**TASK PROMPT**
If the records below hold pictures, omit them, and print exactly the lines from the first line through the line containing "University of Mumbai.", inclusive.

DATA TO EXAMINE Block Start

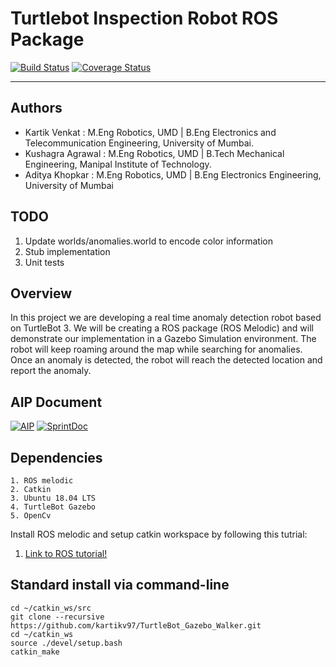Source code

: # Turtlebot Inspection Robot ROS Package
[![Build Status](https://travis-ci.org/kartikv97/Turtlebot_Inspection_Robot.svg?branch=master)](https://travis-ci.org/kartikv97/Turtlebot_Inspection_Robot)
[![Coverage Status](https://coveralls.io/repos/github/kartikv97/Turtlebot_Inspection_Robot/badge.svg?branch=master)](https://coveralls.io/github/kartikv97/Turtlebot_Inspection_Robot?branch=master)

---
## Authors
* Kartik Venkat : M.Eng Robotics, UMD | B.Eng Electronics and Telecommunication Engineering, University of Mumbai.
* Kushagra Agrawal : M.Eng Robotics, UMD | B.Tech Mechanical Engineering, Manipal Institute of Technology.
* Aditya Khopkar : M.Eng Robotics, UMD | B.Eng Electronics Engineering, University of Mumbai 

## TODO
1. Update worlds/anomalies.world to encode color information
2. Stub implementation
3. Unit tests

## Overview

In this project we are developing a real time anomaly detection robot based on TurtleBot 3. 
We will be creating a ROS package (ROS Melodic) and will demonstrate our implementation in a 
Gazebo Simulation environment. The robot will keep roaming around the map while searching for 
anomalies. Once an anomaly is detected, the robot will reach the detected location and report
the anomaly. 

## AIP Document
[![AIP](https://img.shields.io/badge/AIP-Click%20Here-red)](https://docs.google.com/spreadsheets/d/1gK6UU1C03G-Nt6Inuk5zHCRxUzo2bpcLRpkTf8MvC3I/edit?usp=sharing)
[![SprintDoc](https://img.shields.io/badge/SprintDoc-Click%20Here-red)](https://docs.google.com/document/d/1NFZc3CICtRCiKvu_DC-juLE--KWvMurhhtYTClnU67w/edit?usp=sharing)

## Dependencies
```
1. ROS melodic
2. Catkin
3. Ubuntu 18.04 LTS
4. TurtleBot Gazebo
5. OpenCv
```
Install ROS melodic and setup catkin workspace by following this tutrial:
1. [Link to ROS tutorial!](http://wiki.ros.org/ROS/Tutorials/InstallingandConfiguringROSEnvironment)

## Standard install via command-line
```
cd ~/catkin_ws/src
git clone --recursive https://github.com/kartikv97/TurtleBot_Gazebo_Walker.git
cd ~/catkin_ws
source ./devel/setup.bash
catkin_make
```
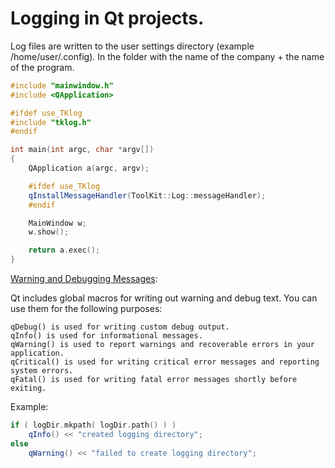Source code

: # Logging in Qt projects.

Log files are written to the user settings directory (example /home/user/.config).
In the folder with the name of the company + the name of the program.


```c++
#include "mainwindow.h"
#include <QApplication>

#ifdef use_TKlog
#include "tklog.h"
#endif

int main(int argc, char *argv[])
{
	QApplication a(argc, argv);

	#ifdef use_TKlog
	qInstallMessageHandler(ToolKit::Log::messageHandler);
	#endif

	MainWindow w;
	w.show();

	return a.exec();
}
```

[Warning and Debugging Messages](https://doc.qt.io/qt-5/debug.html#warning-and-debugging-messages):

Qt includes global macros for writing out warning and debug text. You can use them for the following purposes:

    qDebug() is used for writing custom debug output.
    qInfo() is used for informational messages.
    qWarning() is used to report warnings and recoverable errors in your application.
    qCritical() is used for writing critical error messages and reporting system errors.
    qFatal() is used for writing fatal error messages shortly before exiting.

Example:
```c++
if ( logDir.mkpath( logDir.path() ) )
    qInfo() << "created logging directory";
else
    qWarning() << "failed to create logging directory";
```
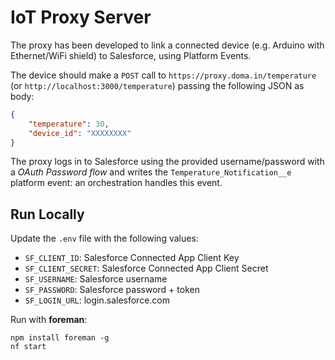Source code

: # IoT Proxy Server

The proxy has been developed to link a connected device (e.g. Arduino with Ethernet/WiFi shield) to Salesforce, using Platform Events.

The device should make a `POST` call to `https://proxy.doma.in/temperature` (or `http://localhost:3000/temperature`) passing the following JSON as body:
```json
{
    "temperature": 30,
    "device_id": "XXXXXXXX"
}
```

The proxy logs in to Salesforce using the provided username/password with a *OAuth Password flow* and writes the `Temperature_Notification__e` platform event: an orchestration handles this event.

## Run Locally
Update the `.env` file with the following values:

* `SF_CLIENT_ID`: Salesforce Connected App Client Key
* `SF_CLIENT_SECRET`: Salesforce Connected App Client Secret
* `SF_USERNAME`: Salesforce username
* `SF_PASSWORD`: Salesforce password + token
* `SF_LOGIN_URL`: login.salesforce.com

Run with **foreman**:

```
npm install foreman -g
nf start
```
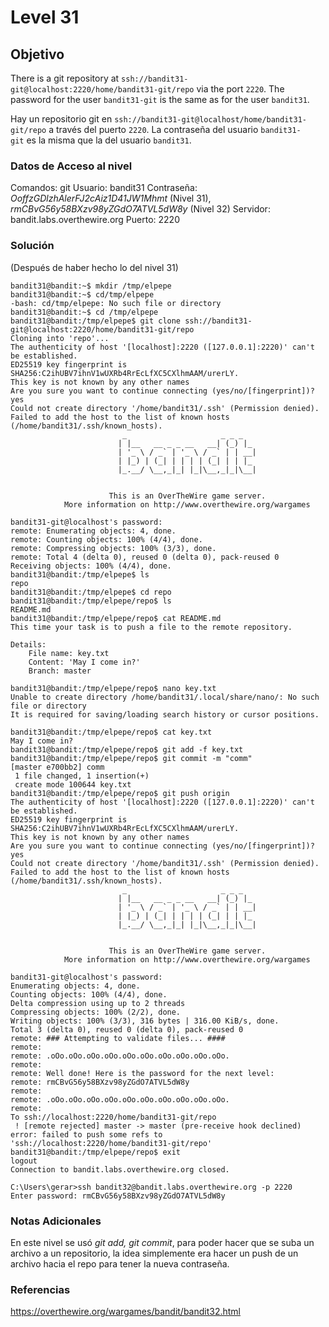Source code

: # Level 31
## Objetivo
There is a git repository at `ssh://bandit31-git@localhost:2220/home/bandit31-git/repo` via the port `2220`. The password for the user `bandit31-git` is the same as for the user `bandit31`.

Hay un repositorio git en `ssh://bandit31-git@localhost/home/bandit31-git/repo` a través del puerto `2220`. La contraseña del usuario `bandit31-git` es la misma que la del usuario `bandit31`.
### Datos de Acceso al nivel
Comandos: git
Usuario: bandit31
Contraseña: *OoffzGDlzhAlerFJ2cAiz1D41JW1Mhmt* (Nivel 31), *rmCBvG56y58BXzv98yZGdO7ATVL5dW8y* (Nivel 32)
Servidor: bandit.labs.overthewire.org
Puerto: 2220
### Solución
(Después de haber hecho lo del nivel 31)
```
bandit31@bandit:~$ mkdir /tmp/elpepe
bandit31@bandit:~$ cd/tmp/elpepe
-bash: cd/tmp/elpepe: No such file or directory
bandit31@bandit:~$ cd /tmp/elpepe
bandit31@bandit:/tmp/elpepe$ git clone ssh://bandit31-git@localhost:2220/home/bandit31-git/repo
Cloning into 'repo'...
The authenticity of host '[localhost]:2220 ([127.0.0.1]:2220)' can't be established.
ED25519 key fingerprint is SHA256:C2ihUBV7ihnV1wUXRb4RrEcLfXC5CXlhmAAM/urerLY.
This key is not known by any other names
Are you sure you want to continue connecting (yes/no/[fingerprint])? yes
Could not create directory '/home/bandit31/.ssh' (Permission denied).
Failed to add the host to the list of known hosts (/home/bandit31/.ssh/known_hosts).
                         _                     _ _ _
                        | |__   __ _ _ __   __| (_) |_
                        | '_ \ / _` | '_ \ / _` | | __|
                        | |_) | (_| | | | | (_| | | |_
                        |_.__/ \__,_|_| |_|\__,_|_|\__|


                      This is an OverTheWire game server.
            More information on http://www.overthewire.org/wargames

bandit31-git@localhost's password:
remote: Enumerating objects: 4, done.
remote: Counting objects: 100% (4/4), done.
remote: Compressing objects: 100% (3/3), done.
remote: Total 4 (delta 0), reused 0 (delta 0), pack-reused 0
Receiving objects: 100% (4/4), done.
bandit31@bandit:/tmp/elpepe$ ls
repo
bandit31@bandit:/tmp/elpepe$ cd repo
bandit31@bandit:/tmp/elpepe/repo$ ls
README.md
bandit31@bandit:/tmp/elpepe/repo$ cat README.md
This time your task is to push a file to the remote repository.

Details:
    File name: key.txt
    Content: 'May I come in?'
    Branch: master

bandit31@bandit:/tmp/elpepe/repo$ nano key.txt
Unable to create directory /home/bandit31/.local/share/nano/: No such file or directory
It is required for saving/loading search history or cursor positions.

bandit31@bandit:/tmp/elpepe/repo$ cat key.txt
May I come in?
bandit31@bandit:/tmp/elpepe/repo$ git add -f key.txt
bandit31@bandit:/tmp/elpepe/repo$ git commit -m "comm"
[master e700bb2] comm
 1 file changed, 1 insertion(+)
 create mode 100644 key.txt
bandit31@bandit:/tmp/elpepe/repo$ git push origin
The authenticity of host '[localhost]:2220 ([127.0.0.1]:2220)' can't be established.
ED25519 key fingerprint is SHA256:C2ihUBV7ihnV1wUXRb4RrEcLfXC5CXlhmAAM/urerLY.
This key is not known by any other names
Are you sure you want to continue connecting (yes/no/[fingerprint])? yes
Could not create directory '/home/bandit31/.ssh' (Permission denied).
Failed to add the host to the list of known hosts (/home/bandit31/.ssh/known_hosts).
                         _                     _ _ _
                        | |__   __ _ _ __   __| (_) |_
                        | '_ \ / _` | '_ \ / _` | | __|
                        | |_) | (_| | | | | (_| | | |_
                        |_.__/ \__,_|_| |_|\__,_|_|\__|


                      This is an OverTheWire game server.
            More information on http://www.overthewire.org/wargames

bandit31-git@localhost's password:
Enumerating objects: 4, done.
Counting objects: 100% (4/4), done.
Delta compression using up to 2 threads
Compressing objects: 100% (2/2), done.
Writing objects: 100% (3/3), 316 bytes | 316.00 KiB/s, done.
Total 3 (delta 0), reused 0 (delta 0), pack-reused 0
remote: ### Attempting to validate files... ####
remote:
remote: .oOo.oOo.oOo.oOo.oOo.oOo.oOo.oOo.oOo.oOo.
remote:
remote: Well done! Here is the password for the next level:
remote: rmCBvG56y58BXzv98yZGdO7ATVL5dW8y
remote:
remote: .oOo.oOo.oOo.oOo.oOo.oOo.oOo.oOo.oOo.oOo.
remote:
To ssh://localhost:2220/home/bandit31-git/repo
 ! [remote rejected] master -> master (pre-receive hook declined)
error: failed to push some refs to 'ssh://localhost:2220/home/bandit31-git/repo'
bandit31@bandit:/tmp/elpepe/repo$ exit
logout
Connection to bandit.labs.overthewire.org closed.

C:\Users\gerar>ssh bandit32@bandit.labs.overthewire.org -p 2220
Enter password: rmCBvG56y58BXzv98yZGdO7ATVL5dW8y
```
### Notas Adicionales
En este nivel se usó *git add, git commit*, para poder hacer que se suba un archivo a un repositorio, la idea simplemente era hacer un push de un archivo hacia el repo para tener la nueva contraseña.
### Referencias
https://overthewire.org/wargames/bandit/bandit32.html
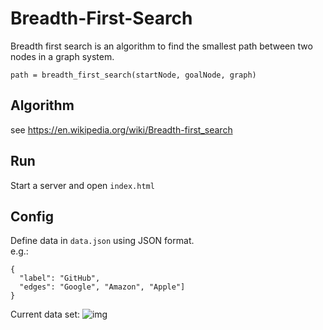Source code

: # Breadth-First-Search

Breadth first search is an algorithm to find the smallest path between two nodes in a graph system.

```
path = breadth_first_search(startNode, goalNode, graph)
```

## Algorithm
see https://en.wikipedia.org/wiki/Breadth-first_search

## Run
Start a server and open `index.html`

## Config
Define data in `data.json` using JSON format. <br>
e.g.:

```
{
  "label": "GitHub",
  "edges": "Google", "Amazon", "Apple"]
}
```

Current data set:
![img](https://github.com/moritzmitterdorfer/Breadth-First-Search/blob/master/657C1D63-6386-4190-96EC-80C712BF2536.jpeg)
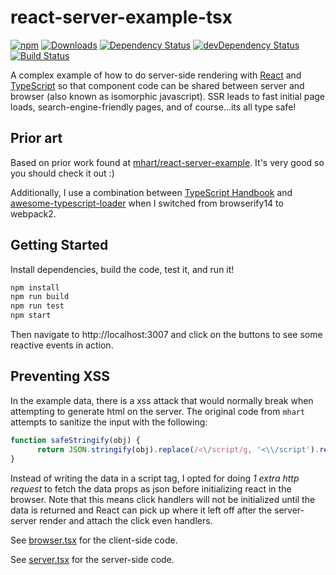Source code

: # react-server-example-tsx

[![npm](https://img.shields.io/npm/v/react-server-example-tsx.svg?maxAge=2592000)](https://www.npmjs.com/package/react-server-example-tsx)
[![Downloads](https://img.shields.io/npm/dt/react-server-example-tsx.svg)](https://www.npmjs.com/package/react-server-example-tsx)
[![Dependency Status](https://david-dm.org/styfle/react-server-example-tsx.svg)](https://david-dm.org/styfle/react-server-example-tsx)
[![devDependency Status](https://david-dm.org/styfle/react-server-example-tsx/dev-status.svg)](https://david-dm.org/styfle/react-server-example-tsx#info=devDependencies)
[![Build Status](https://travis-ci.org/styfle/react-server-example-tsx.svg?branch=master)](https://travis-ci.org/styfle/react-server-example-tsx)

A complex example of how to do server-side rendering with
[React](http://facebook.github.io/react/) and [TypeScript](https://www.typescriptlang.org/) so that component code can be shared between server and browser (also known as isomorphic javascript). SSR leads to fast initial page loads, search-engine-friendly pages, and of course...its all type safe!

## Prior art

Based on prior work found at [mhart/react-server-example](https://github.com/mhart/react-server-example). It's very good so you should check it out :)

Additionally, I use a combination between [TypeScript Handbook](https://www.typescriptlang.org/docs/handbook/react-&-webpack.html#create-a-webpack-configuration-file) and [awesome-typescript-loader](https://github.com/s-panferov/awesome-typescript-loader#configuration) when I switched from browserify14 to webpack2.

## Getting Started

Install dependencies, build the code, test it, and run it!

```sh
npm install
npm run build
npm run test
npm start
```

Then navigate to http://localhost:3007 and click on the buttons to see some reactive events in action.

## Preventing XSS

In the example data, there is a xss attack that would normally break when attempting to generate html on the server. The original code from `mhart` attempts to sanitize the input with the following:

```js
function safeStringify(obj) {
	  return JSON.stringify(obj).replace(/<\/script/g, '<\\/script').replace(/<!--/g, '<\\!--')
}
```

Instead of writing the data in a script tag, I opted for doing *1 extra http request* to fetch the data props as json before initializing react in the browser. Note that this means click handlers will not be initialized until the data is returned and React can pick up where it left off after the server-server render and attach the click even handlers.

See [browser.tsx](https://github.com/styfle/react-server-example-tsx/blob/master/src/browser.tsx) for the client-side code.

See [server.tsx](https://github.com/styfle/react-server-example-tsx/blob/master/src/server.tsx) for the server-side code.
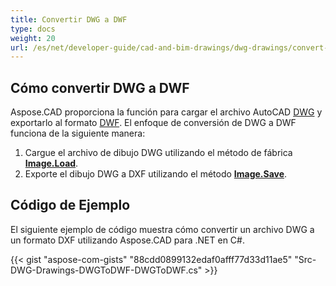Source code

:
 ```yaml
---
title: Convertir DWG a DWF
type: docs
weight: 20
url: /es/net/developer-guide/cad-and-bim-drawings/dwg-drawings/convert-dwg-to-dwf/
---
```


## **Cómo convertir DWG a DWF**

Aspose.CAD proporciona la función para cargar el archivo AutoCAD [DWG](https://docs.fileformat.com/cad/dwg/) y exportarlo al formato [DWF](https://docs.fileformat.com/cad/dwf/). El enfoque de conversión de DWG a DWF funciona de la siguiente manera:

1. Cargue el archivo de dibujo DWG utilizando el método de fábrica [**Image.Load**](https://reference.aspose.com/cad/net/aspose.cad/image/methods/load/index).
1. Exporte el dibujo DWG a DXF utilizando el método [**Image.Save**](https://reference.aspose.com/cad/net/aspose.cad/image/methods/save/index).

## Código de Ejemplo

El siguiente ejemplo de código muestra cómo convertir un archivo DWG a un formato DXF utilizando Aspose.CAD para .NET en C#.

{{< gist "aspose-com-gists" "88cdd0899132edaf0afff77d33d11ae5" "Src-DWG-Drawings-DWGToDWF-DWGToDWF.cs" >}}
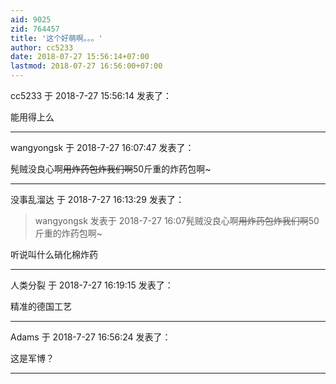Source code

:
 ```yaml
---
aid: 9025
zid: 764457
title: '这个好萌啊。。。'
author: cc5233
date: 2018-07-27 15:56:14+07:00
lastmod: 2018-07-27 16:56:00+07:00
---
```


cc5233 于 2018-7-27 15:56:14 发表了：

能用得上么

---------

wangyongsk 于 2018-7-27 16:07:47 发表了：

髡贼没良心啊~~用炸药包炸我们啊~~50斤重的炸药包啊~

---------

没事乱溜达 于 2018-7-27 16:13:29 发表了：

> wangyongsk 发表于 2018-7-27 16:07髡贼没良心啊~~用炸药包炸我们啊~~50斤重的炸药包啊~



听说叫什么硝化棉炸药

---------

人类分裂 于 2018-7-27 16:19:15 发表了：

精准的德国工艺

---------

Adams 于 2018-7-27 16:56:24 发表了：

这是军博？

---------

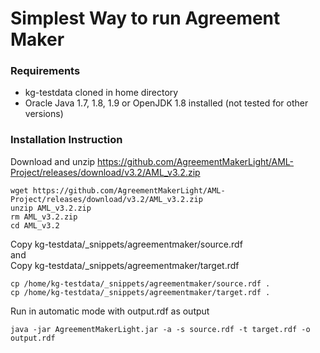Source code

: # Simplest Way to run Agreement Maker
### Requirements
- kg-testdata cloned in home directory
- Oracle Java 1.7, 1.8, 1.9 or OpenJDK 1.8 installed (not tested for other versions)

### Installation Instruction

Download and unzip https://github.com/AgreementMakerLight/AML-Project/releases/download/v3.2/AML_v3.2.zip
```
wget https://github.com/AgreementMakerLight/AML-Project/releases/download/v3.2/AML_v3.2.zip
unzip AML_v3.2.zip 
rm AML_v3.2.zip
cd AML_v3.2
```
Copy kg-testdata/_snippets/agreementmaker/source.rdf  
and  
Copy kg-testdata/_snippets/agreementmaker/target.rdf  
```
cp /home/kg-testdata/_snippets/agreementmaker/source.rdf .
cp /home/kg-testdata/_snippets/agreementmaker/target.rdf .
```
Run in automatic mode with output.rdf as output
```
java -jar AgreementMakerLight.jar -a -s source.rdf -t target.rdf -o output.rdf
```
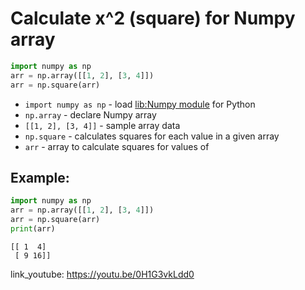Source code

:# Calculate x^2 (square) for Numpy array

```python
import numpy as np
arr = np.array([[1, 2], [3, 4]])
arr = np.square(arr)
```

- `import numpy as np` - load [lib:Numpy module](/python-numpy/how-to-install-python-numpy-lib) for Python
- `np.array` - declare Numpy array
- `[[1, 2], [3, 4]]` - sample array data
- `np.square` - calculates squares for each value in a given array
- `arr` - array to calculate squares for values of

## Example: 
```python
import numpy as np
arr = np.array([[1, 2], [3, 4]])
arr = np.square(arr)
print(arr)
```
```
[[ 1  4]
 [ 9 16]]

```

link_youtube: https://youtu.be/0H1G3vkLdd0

DATA TO EXAMINE Block End

**EXERCISE RESULT**
Source code

: # Turtlebot Inspection Robot ROS Package
[![Build Status](https://travis-ci.org/kartikv97/Turtlebot_Inspection_Robot.svg?branch=master)](https://travis-ci.org/kartikv97/Turtlebot_Inspection_Robot)
[![Coverage Status](https://coveralls.io/repos/github/kartikv97/Turtlebot_Inspection_Robot/badge.svg?branch=master)](https://coveralls.io/github/kartikv97/Turtlebot_Inspection_Robot?branch=master)

---
## Authors
* Kartik Venkat : M.Eng Robotics, UMD | B.Eng Electronics and Telecommunication Engineering, University of Mumbai.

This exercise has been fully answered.